Sin embargo, su utilización más habitual en castellano, es diferente. El “default” se produce cuando un deudor deja de realizar los pagos correspondientes a su acreedor. De esta manera, el deudor cae en la cesación de pagos o default.

El “default” se produce cuando una empresa, una persona o un Estado no cuenta con dinero líquido (en efectivo) para hacer frente a su deuda. Al declararse en “defaul”t, el deudor busca alcanzar un acuerdo con sus acreedores para definir cómo concretar los pagos pendientes. Dichas negociaciones se desarrollan en un marco legal, con supervisión externa por parte de los órganos de la justicia.

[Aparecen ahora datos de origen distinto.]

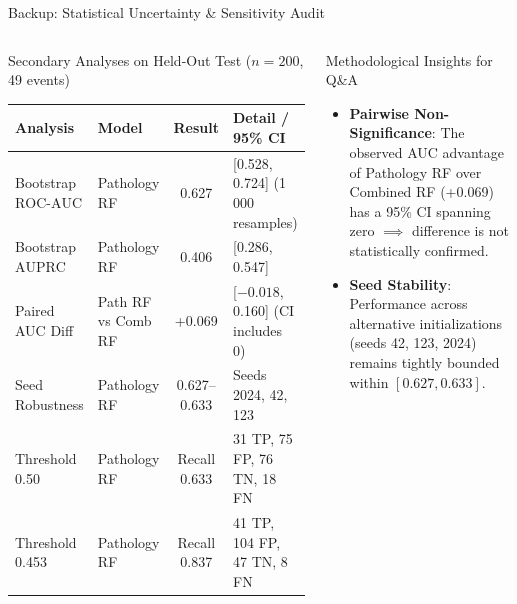 \documentclass[10pt,aspectratio=169,xcolor={table,dvipsnames}]{beamer}
\newcommand{\ROC}{\text{ROC-AUC}}
\newcommand{\AUPRC}{\text{AUPRC}}
\begin{document}
\begin{frame}[noframenumbering]{Backup: Statistical Uncertainty \& Sensitivity Audit}
  \begin{columns}[t]
      \begin{block}{\scriptsize Secondary Analyses on Held-Out Test ($n=200$, 49 events)}
        \centering
        \tiny
        \begin{tabular*}{\linewidth}{@{\extracolsep{\fill}}llcl@{}}
          \toprule
          \textbf{Analysis} & \textbf{Model} & \textbf{Result} & \textbf{Detail / 95\% CI} \\
          \midrule
          Bootstrap $\ROC$ & Pathology RF & 0.627 & [0.528, 0.724] (1\,000 resamples) \\
          Bootstrap $\AUPRC$ & Pathology RF & 0.406 & [0.286, 0.547] \\
          Paired AUC Diff & Path RF vs Comb RF & +0.069 & [$-0.018$, 0.160] (CI includes 0) \\
          Seed Robustness & Pathology RF & 0.627--0.633 & Seeds 2024, 42, 123 \\
          \midrule
          Threshold 0.50 & Pathology RF & Recall 0.633 & 31 TP, 75 FP, 76 TN, 18 FN \\
          Threshold 0.453 & Pathology RF & Recall 0.837 & 41 TP, 104 FP, 47 TN, 8 FN \\
          \bottomrule
        \end{tabular*}
      \end{block}

      \begin{alertblock}{\scriptsize Methodological Insights for Q\&A}
        \begin{itemize}\setlength{\itemsep}{1pt}
          \item {\tiny \textbf{Pairwise Non-Significance}: The observed AUC advantage of Pathology RF over Combined RF (+0.069) has a 95\% CI spanning zero $\implies$ difference is not statistically confirmed.}
          \item {\tiny \textbf{Seed Stability}: Performance across alternative initializations (seeds 42, 123, 2024) remains tightly bounded within $[0.627, 0.633]$.}
        \end{itemize}
      \end{alertblock}
  \end{columns}
\end{frame}
\end{document}
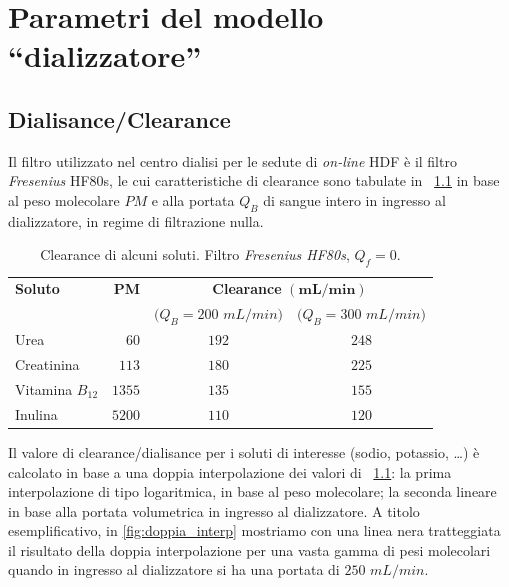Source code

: \chapter{Parametri del modello ``dializzatore''}\label{app:B}



\section{Dialisance/Clearance}
Il filtro utilizzato nel centro dialisi per le sedute di \textit{on-line} HDF è il filtro \textit{Fresenius} HF80s, le cui caratteristiche di clearance sono tabulate in \tablename~\ref{tab:CL} in base al peso molecolare $PM$ e alla portata $Q_B$ di sangue intero in ingresso al dializzatore, in regime di filtrazione nulla.
\begin{table}[htb]
	\centering
	\caption{Clearance di alcuni soluti. Filtro \textit{Fresenius HF80s}, $Q_f=0.$}\label{tab:CL}
	\begin{tabular}{lrcc}
	\toprule 
		\textbf{Soluto}   & \textbf{PM} & \multicolumn{2}{c}{\textbf{Clearance} $\mathbf{(mL/min)}$}  \\
		\cmidrule(lr){3-4}
		                  &             & $(Q_B=200$ $mL/min)$ & $(Q_B=300$ $mL/min)$ \\
  \midrule
  	Urea              & $60$        & $192$               & $248$               \\
  	Creatinina        & $113$       & $180$               & $225$               \\
  	Vitamina $B_{12}$ & $1355$      & $135$               & $155$               \\
  	Inulina           & $5200$      & $110$               & $120$               \\
  \bottomrule
\end{tabular}
\end{table}
Il valore di clearance/dialisance per i soluti di interesse (sodio, potassio, \ldots) è calcolato in base a una doppia interpolazione dei valori di \tablename~\ref{tab:CL}: la prima interpolazione di tipo logaritmica, in base al peso molecolare; la seconda lineare in base alla portata volumetrica in ingresso al dializzatore. A titolo esemplificativo, in \figurename\ref{fig:doppia_interp} mostriamo con una linea nera tratteggiata il risultato della doppia interpolazione per una vasta gamma di pesi molecolari quando in ingresso al dializzatore si ha una portata di $250$ $mL/min$.
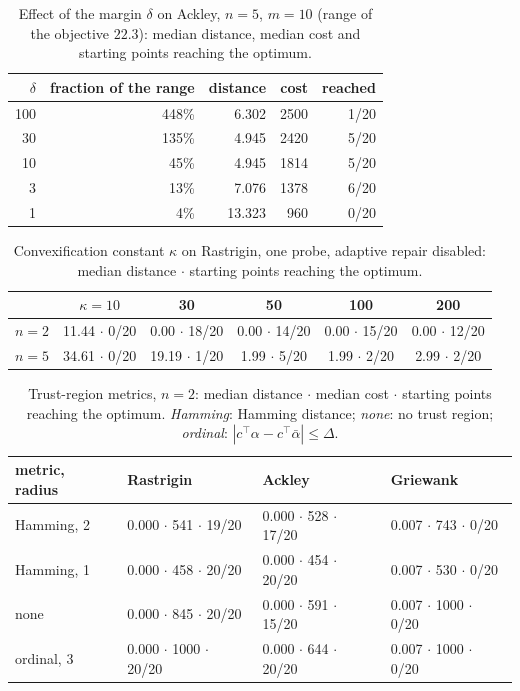 \documentclass[pdflatex,sn-basic]{sn-jnl}
\newenvironment{appendices}{\appendix}{}
\begin{document}
\begin{appendices}
\begin{table}[h]
  \centering
  \caption{Effect of the margin $\delta$ on Ackley, $n = 5$, $m = 10$ (range of
    the objective $22.3$): median distance, median cost and starting points
    reaching the optimum.}
  \label{tab:margin-ackley}
  \small
  \begin{tabular}{rrrrr}
    \toprule
    $\delta$ & fraction of the range & distance & cost & reached \\
    \midrule
    100 & 448\% & 6.302  & 2500 & 1/20 \\
    30  & 135\% & 4.945  & 2420 & 5/20 \\
    10  & 45\%  & 4.945  & 1814 & 5/20 \\
    3   & 13\%  & 7.076  & 1378 & 6/20 \\
    1   & 4\%   & 13.323 & 960  & 0/20 \\
    \bottomrule
  \end{tabular}
\end{table}

\begin{table}[h]
  \centering
  \caption{Convexification constant $\kappa$ on Rastrigin, one probe, adaptive
    repair disabled: median distance $\cdot$ starting points reaching the
    optimum.}
  \label{tab:constant}
  \small
  \begin{tabular}{lccccc}
    \toprule
    & $\kappa = 10$ & 30 & 50 & 100 & 200 \\
    \midrule
    $n=2$ & 11.44 $\cdot$ 0/20 & 0.00 $\cdot$ 18/20 & 0.00 $\cdot$ 14/20 & 0.00 $\cdot$ 15/20 & 0.00 $\cdot$ 12/20 \\
    $n=5$ & 34.61 $\cdot$ 0/20 & 19.19 $\cdot$ 1/20 & 1.99 $\cdot$ 5/20  & 1.99 $\cdot$ 2/20  & 2.99 $\cdot$ 2/20 \\
    \bottomrule
  \end{tabular}
\end{table}

\begin{table}[h]
  \centering
  \caption{Trust-region metrics, $n = 2$: median distance $\cdot$ median cost
    $\cdot$ starting points reaching the optimum. \emph{Hamming}: Hamming
    distance; \emph{none}: no trust region; \emph{ordinal}:
    $|c^\top\alpha - c^\top\bar\alpha| \le \Delta$.}
  \label{tab:metric}
  \small
  \begin{tabular}{llll}
    \toprule
    metric, radius & Rastrigin & Ackley & Griewank \\
    \midrule
    Hamming, 2    & 0.000 $\cdot$ 541 $\cdot$ 19/20  & 0.000 $\cdot$ 528 $\cdot$ 17/20 & 0.007 $\cdot$ 743 $\cdot$ 0/20 \\
    Hamming, 1    & 0.000 $\cdot$ 458 $\cdot$ 20/20  & 0.000 $\cdot$ 454 $\cdot$ 20/20 & 0.007 $\cdot$ 530 $\cdot$ 0/20 \\
    none          & 0.000 $\cdot$ 845 $\cdot$ 20/20  & 0.000 $\cdot$ 591 $\cdot$ 15/20 & 0.007 $\cdot$ 1000 $\cdot$ 0/20 \\
    ordinal, 3    & 0.000 $\cdot$ 1000 $\cdot$ 20/20 & 0.000 $\cdot$ 644 $\cdot$ 20/20 & 0.007 $\cdot$ 1000 $\cdot$ 0/20 \\
    \bottomrule
  \end{tabular}
\end{table}


\end{appendices}
\end{document}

Además de todo lo expuesto, se podría subrayar otros datos de interés relativos a esa supresión de pagos o “default”: • Puede producirse tanto con préstamos como con hipotecas o incluso bonos. • En ocasiones, “default” se utiliza como sinónimo de insolvencia, pero eso es un error. Se trata de dos situaciones jurídicas que toman como punto de partida el hecho que el deudor no puede hacerle frente a los pagos que tiene pendientes con el acreedor. Pero, en el caso del “default” es porque el citado deudor tiene activos, pero no son suficientemente líquidos, mientras que en la insolvencia el deudor directamente es incapaz de pagar las deudas que tiene. • Lo más habitual es usar default para referirse a la llamada “deuda soberana”; es decir, cuando un gobierno en concreto decide no pagar la deuda externa que posee.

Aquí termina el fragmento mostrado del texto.